For institutional clients, a proprietary protocol is used to satisfy their low-latency requirements.
Create order:
POST /v1/order
Parameters:
- symbol - the stock symbol. String
- side - buy or sell. String
- price - the price of the limit order. Long
- orderType - limit or market (we only support limit orders in our design). String
- quantity - the quantity of the order. Long
Response:
- id - the ID of the order. Long
- creationTime - the system creation time of the order. Long
- filledQuantity - the quantity that has been successfully executed. Long
- remainingQuantity - the quantity still to be executed. Long
- status - new/canceled/filled. String
- rest of the attributes are the same as the input parameters
Get execution:
GET /execution?symbol={:symbol}&orderId={:orderId}&startTime={:startTime}&endTime={:endTime}
Parameters:
- symbol - the stock symbol. String
- orderId - the ID of the order. Optional. String
- startTime - query start time in epoch [11]. Long
- endTime - query end time in epoch. Long
Response:
- executions - array with each execution in scope (see attributes below). Array
- id - the ID of the execution. Long
- orderId - the ID of the order. Long
- symbol - the stock symbol. String
- side - buy or sell. String
- price - the price of the execution. Long
- orderType - limit or market. String
- quantity - the filled quantity. Long
Get order book:
GET /marketdata/orderBook/L2?symbol={:symbol}&depth={:depth}
Parameters:
- symbol - the stock symbol. String
- depth - order book depth per side. Int
Response:
- bids - array with price and size. Array
- asks - array with price and size. Array
get candlesticks:
GET /marketdata/candles?symbol={:symbol}&resolution={:resolution}&startTime={:startTime}&endTime={:endTime}
Parameters:
- symbol - the stock symbol. String
- resolution - window length of the candlestick chart in seconds. Long
- startTime - start time of the window in epoch. Long
- endTime - end time of the window in epoch. Long
Response:
- candles - array with each candlestick data (attributes listed below). Array
- open - open price of each candlestick. Double
- close - close price of each candlestick. Double
- high - high price of each candlestick. Double
- low - low price of each candlestick. Double
Data models
There are three main types of data in our exchange:
- Product, order, execution
- order book
- candlestick chart
Product, order, execution
Products describe the attributes of a traded symbol - product type, trading symbol, UI display symbol, etc.

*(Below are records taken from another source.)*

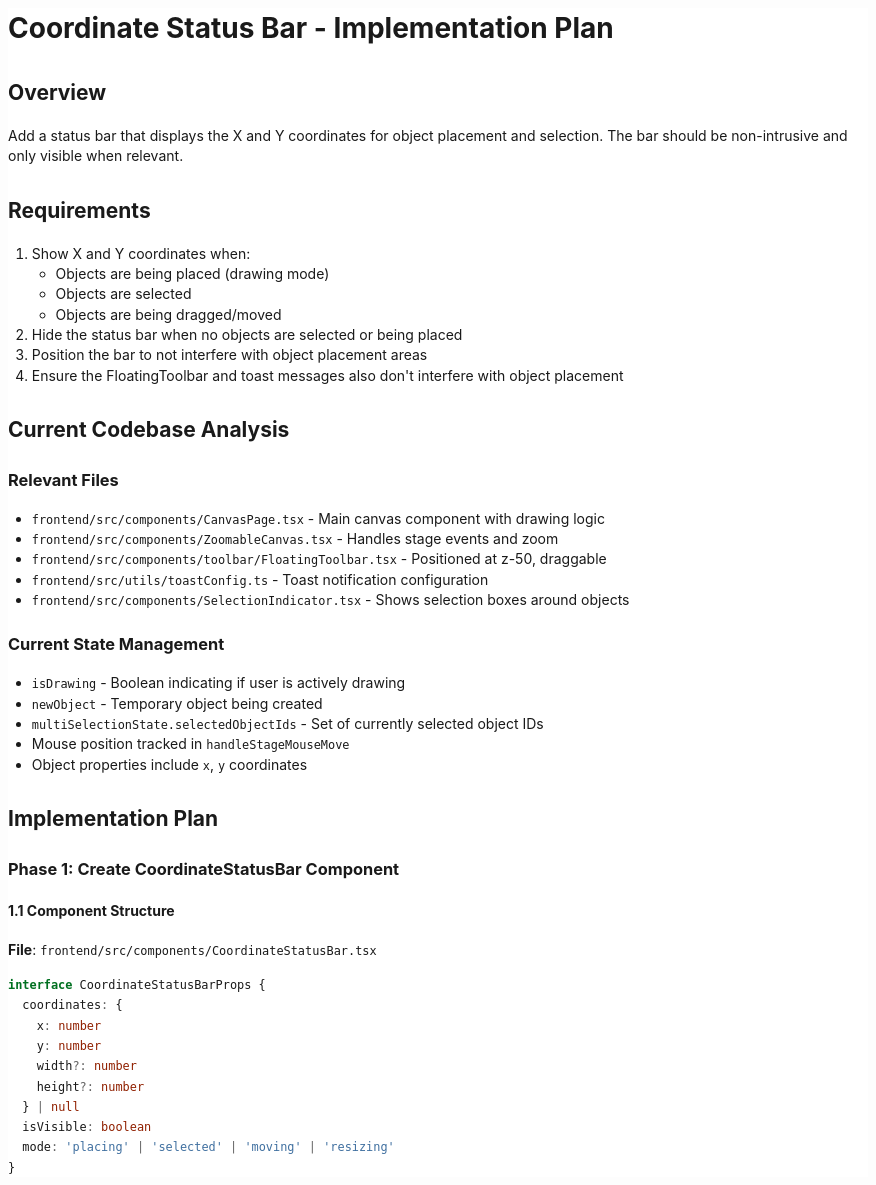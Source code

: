 # Coordinate Status Bar - Implementation Plan

## Overview
Add a status bar that displays the X and Y coordinates for object placement and selection. The bar should be non-intrusive and only visible when relevant.

## Requirements
1. Show X and Y coordinates when:
   - Objects are being placed (drawing mode)
   - Objects are selected
   - Objects are being dragged/moved
2. Hide the status bar when no objects are selected or being placed
3. Position the bar to not interfere with object placement areas
4. Ensure the FloatingToolbar and toast messages also don't interfere with object placement

## Current Codebase Analysis

### Relevant Files
- `frontend/src/components/CanvasPage.tsx` - Main canvas component with drawing logic
- `frontend/src/components/ZoomableCanvas.tsx` - Handles stage events and zoom
- `frontend/src/components/toolbar/FloatingToolbar.tsx` - Positioned at z-50, draggable
- `frontend/src/utils/toastConfig.ts` - Toast notification configuration
- `frontend/src/components/SelectionIndicator.tsx` - Shows selection boxes around objects

### Current State Management
- `isDrawing` - Boolean indicating if user is actively drawing
- `newObject` - Temporary object being created
- `multiSelectionState.selectedObjectIds` - Set of currently selected object IDs
- Mouse position tracked in `handleStageMouseMove`
- Object properties include `x`, `y` coordinates

## Implementation Plan

### Phase 1: Create CoordinateStatusBar Component

#### 1.1 Component Structure
**File**: `frontend/src/components/CoordinateStatusBar.tsx`

```typescript
interface CoordinateStatusBarProps {
  coordinates: {
    x: number
    y: number
    width?: number
    height?: number
  } | null
  isVisible: boolean
  mode: 'placing' | 'selected' | 'moving' | 'resizing'
}
```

This data doesn’t change frequently, it is primarily used for rendering in a UI.
An order represents an instruction for a buy/sell order. Executions are outbound matched result.
Here’s the data model:
We encounter orders and executions in all of our three flows:
- in the critical path, they are processed in-memory for high performance. They are stored and recovered from the sequencer.
- The reporter writes orders and executions to the database for reporting use-cases
- Executions are forwarded to market data to reconstruct the order book and candlestick chart
Order book
The order book is a list of buy/sell orders for an instrument, organized by price level.
An efficient data structure for this model, needs to satisfy:
- constant lookup time - getting volume at price level or between price levels
- fast add/execute/cancel operations
- query best bid/ask price
- iterate through price levels
Example order book execution:
After fulfilling this large order, the price increases as the bid/ask spread widens.
Example order book implementation in pseudo code:
class PriceLevel{
private Price limitPrice;
private long totalVolume;
private List<Order> orders;
}
class Book<Side> {
private Side side;
private Map<Price, PriceLevel> limitMap;
}
class OrderBook {
private Book<Buy> buyBook;
private Book<Sell> sellBook;
private PriceLevel bestBid;
private PriceLevel bestOffer;
private Map<OrderID, Order> orderMap;
}
For a more efficient implementation, we can use a doubly-linked list instead of a standard list:
- Placing a new order is O(1), because we’re adding an order to the tail of the list.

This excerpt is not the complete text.